Mark 15:1-20; 1 Kings 10; Hosea 11:12-12:14
One of the “perks” of being president is the ability to issue pardons to people convicted of crimes, or, even, those who MAY have committed a crime. President Ford pardoned former President Nixon so that the nation wouldn’t be embroiled forever in the Watergate controversy. The basic idea of a presidential pardon is to restore rights and privileges to a reformed criminal that they lost due to a felony conviction, including the right to vote. Some presidents have been very judicious in the use of their pardons, others have pardoned thousands of people. In some cases, the pardons seem to have been used to reward political allies and the pardons themselves, while perfectly legal, created a firestorm of criticism.
A pardon may ignite questions regarding the politics involved.
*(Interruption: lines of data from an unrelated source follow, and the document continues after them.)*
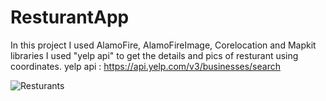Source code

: # ResturantApp
In this project I used AlamoFire, AlamoFireImage, Corelocation and Mapkit libraries 
I used "yelp api" to get the details and pics of resturant using coordinates. 
yelp api :   https://api.yelp.com/v3/businesses/search

![Resturants](https://user-images.githubusercontent.com/34343211/54281724-05c08680-45a3-11e9-8329-5f16ded23dd8.gif)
At other times, the lack of a pardon for someone may leave us scratching our heads. This isn’t a modern-day phenomenon, though. Roman governors could issue pardons and it was apparently a custom for the governor over Israel to issue one pardon during the time of Passover. As Jesus was brought to Pilate for trial, some asked that Pilate exercise his pardon. Pilate thought that was an easy way to get out of this mess he was in with Jesus. Knowing Jesus was innocent of the types of charges being brought against him, he offered Jesus as a possible candidate for a pardon. “’Do you want me to release to you the king of the Jews?’ asked Pilate, knowing it was out of self-interest that the chief priests had handed Jesus over to him.” (Mark 15: 9-10)
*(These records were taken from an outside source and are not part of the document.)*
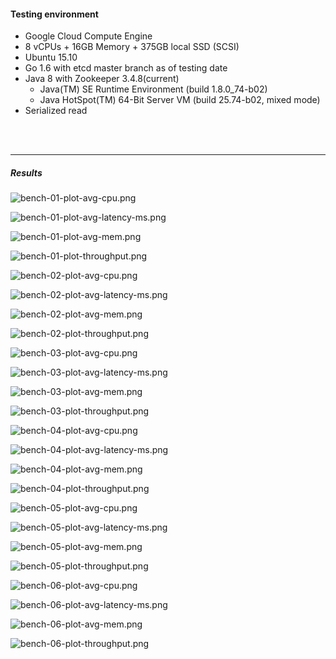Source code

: 
#### Testing environment
- Google Cloud Compute Engine
- 8 vCPUs + 16GB Memory + 375GB local SSD (SCSI)
- Ubuntu 15.10
- Go 1.6 with etcd master branch as of testing date
- Java 8 with Zookeeper 3.4.8(current)
	- Java(TM) SE Runtime Environment (build 1.8.0_74-b02)
	- Java HotSpot(TM) 64-Bit Server VM (build 25.74-b02, mixed mode)
- Serialized read



<br><br><hr>
##### Results

![bench-01-plot-avg-cpu.png](./bench-01-plot-avg-cpu.png)

![bench-01-plot-avg-latency-ms.png](./bench-01-plot-avg-latency-ms.png)

![bench-01-plot-avg-mem.png](./bench-01-plot-avg-mem.png)

![bench-01-plot-throughput.png](./bench-01-plot-throughput.png)

![bench-02-plot-avg-cpu.png](./bench-02-plot-avg-cpu.png)

![bench-02-plot-avg-latency-ms.png](./bench-02-plot-avg-latency-ms.png)

![bench-02-plot-avg-mem.png](./bench-02-plot-avg-mem.png)

![bench-02-plot-throughput.png](./bench-02-plot-throughput.png)

![bench-03-plot-avg-cpu.png](./bench-03-plot-avg-cpu.png)

![bench-03-plot-avg-latency-ms.png](./bench-03-plot-avg-latency-ms.png)

![bench-03-plot-avg-mem.png](./bench-03-plot-avg-mem.png)

![bench-03-plot-throughput.png](./bench-03-plot-throughput.png)

![bench-04-plot-avg-cpu.png](./bench-04-plot-avg-cpu.png)

![bench-04-plot-avg-latency-ms.png](./bench-04-plot-avg-latency-ms.png)

![bench-04-plot-avg-mem.png](./bench-04-plot-avg-mem.png)

![bench-04-plot-throughput.png](./bench-04-plot-throughput.png)

![bench-05-plot-avg-cpu.png](./bench-05-plot-avg-cpu.png)

![bench-05-plot-avg-latency-ms.png](./bench-05-plot-avg-latency-ms.png)

![bench-05-plot-avg-mem.png](./bench-05-plot-avg-mem.png)

![bench-05-plot-throughput.png](./bench-05-plot-throughput.png)

![bench-06-plot-avg-cpu.png](./bench-06-plot-avg-cpu.png)

![bench-06-plot-avg-latency-ms.png](./bench-06-plot-avg-latency-ms.png)

![bench-06-plot-avg-mem.png](./bench-06-plot-avg-mem.png)

![bench-06-plot-throughput.png](./bench-06-plot-throughput.png)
We know the rest of the story. If you don’t, go ahead and check out the Bible reading because there are spoilers ahead. Pilate’s attempt to get out of his Jesus problem failed. The people, under the leadership of the Pharisees, cried out for Barabbas to be released. Jesus was on trial for being an insurrectionist, and no one died; Barabbas was being held as an insurrectionist with a group where murders had happened. Maybe he was just part of the group and proclaimed his innocence in any actual murder case, but for some reason, on this day, he became the cause celebré, and the crowd called for him to be released and for Jesus to be crucified. How fickle crowds are. Five days earlier, He was the Messiah and on this day, they called for His crucifixion. Perhaps the final irony in this passage is that Pilate knew that the chief priests had handed Jesus over to him out of self-interest. Pilate, meanwhile, succumbed to their demands from his own self-interest knowing that the Jews would riot if he refused to crucify Jesus.
There are a lot of interesting lessons in this story, but the contrast between those acting in their own self-interest versus Jesus acting in our interests is what strikes me the most. The chief priests, Pharisees, and other religious leaders wanted Jesus taken out because of their fear that the Romans would crush them if people acted on their belief in Jesus as Messiah. Pilate tried to hold onto his position of power. Jesus knowingly went to the cross to pay the penalty for sin so that we could have a relationship with God. It was through the sacrifice of Jesus that we received mercy and grace from God. As followers of Jesus, we are called to act in the interests of others, not our own self-interests. Do we take care of our needs? Yes, usually. But we should be willing to sacrifice anything and everything so that others can experience the forgiveness and love of God. We should be willing to make those sacrifices, and search for ways to make them because when we became followers of Christ, God gave us His nature. Sacrificing our own self-interests for the good of others is in the nature of God. So, start practicing today. Find one way that you can look out for the interests of others instead of indulging your own self-interest.
Lord, remind me that You gave us everything when You sacrificed Yourself on the cross. Make me willing to give anything and everything up to bring others to know You.